▶ [Exercise details]: Without the pictures, copy all of the data exactly.

▶ [Records]:
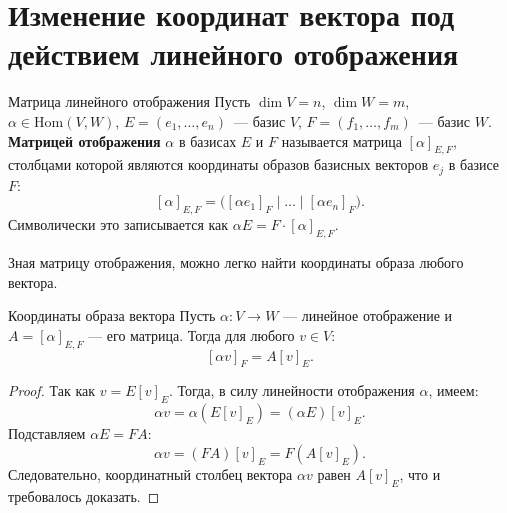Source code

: 
\section{Изменение координат вектора под действием линейного отображения}

\begin{Definition}{Матрица линейного отображения}{}
	Пусть $\dim V = n$, $\dim W = m$, $\alpha \in \mathrm{Hom}(V, W)$, $E = (e_1, \ldots, e_n)$~--- базис $V$, $F = (f_1, \ldots, f_m)$~--- базис $W$.
	\textbf{Матрицей отображения} $\alpha$ в базисах $E$ и $F$ называется матрица $[\alpha]_{E,F}$, столбцами которой являются координаты образов базисных векторов $e_j$ в базисе $F$:
	\[
	[\alpha]_{E,F} = \bigl([\alpha e_1]_F \;\Big|\; \ldots \;\Big|\; [\alpha e_n]_F\bigr).
	\]
	Символически это записывается как $\alpha E = F \cdot [\alpha]_{E,F}$.
\end{Definition}

Зная матрицу отображения, можно легко найти координаты образа любого вектора.

\begin{Statement}{Координаты образа вектора}{}
	Пусть $\alpha\colon V\to W$ --- линейное отображение и $A=[\alpha]_{E,F}$ --- его матрица. Тогда для любого $v\in V$:
	\[
	[\alpha v]_F = A[v]_E.
	\]
\end{Statement}

\begin{proof}
	Так как $v = E[v]_E$.
	Тогда, в силу линейности отображения $\alpha$, имеем:
	\[
	\alpha v = \alpha(E[v]_E) = (\alpha E)[v]_E.
	\]
	Подставляем $\alpha E = F A$:
	\[
	\alpha v = (FA)[v]_E = F(A[v]_E).
	\]
	 Следовательно, координатный столбец вектора $\alpha v$ равен $A[v]_E$, что и требовалось доказать.
\end{proof}
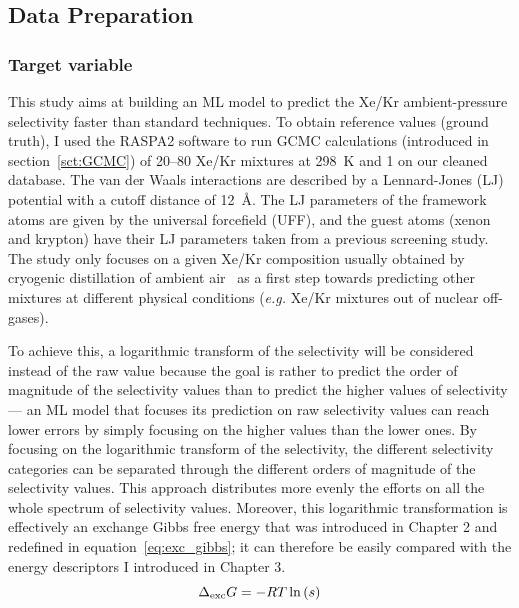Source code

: \documentclass[main]{subfiles}
\begin{document}
\subsection{Data Preparation}


\subsubsection{Target variable}

This study aims at building an ML model to predict the Xe/Kr ambient-pressure selectivity faster than standard techniques. To obtain reference values (ground truth), I used the RASPA2 software\autocite{dubbeldam2016} to run GCMC calculations (introduced in section~\ref{sct:GCMC}) of 20–80 Xe/Kr mixtures at \SI{298}{\kelvin} and \SI{1}{\atm} on our cleaned database. The van der Waals interactions are described by a Lennard-Jones (LJ) potential with a cutoff distance of \SI{12}{\angstrom}. The LJ parameters of the framework atoms are given by the universal forcefield (UFF),\autocite{rappe1992} and the guest atoms (xenon and krypton) have their LJ parameters taken from a previous screening study.\autocite{Ryan_2010} The study only focuses on a given Xe/Kr composition usually obtained by cryogenic distillation of ambient air~\autocite{kerry2007industrial} as a first step towards predicting other mixtures at different physical conditions (\emph{e.g.} Xe/Kr mixtures out of nuclear off-gases). 

To achieve this, a logarithmic transform of the selectivity will be considered instead of the raw value because the goal is rather to predict the order of magnitude of the selectivity values than to predict the higher values of selectivity --- an ML model that focuses its prediction on raw selectivity values can reach lower errors by simply focusing on the higher values than the lower ones. By focusing on the logarithmic transform of the selectivity, the different selectivity categories can be separated through the different orders of magnitude of the selectivity values. This approach distributes more evenly the efforts on all the whole spectrum of selectivity values. Moreover, this logarithmic transformation is effectively an exchange Gibbs free energy that was introduced in Chapter 2 and redefined in equation~\ref{eq:exc_gibbs}; it can therefore be easily compared with the energy descriptors I introduced in Chapter 3.
\begin{equation}\label{eq:exc_gibbs}
  \Delta_{\text{exc}}G = -RT \ln\left(s\right)
\end{equation}
\end{document}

▶ [Your response]:
Source code

: 
\section{Изменение координат вектора под действием линейного отображения}

\begin{Definition}{Матрица линейного отображения}{}
	Пусть $\dim V = n$, $\dim W = m$, $\alpha \in \mathrm{Hom}(V, W)$, $E = (e_1, \ldots, e_n)$~--- базис $V$, $F = (f_1, \ldots, f_m)$~--- базис $W$.
	\textbf{Матрицей отображения} $\alpha$ в базисах $E$ и $F$ называется матрица $[\alpha]_{E,F}$, столбцами которой являются координаты образов базисных векторов $e_j$ в базисе $F$:
	\[
	[\alpha]_{E,F} = \bigl([\alpha e_1]_F \;\Big|\; \ldots \;\Big|\; [\alpha e_n]_F\bigr).
	\]
	Символически это записывается как $\alpha E = F \cdot [\alpha]_{E,F}$.
\end{Definition}

Зная матрицу отображения, можно легко найти координаты образа любого вектора.

\begin{Statement}{Координаты образа вектора}{}
	Пусть $\alpha\colon V\to W$ --- линейное отображение и $A=[\alpha]_{E,F}$ --- его матрица. Тогда для любого $v\in V$:
	\[
	[\alpha v]_F = A[v]_E.
	\]
\end{Statement}

\begin{proof}
	Так как $v = E[v]_E$.
	Тогда, в силу линейности отображения $\alpha$, имеем:
	\[
	\alpha v = \alpha(E[v]_E) = (\alpha E)[v]_E.
	\]
	Подставляем $\alpha E = F A$:
	\[
	\alpha v = (FA)[v]_E = F(A[v]_E).
	\]
	 Следовательно, координатный столбец вектора $\alpha v$ равен $A[v]_E$, что и требовалось доказать.
\end{proof}
Source code

: \documentclass[main]{subfiles}
\begin{document}
\subsection{Data Preparation}


\subsubsection{Target variable}

This study aims at building an ML model to predict the Xe/Kr ambient-pressure selectivity faster than standard techniques. To obtain reference values (ground truth), I used the RASPA2 software\autocite{dubbeldam2016} to run GCMC calculations (introduced in section~\ref{sct:GCMC}) of 20–80 Xe/Kr mixtures at \SI{298}{\kelvin} and \SI{1}{\atm} on our cleaned database. The van der Waals interactions are described by a Lennard-Jones (LJ) potential with a cutoff distance of \SI{12}{\angstrom}. The LJ parameters of the framework atoms are given by the universal forcefield (UFF),\autocite{rappe1992} and the guest atoms (xenon and krypton) have their LJ parameters taken from a previous screening study.\autocite{Ryan_2010} The study only focuses on a given Xe/Kr composition usually obtained by cryogenic distillation of ambient air~\autocite{kerry2007industrial} as a first step towards predicting other mixtures at different physical conditions (\emph{e.g.} Xe/Kr mixtures out of nuclear off-gases). 

To achieve this, a logarithmic transform of the selectivity will be considered instead of the raw value because the goal is rather to predict the order of magnitude of the selectivity values than to predict the higher values of selectivity --- an ML model that focuses its prediction on raw selectivity values can reach lower errors by simply focusing on the higher values than the lower ones. By focusing on the logarithmic transform of the selectivity, the different selectivity categories can be separated through the different orders of magnitude of the selectivity values. This approach distributes more evenly the efforts on all the whole spectrum of selectivity values. Moreover, this logarithmic transformation is effectively an exchange Gibbs free energy that was introduced in Chapter 2 and redefined in equation~\ref{eq:exc_gibbs}; it can therefore be easily compared with the energy descriptors I introduced in Chapter 3.
\begin{equation}\label{eq:exc_gibbs}
  \Delta_{\text{exc}}G = -RT \ln\left(s\right)
\end{equation}
\end{document}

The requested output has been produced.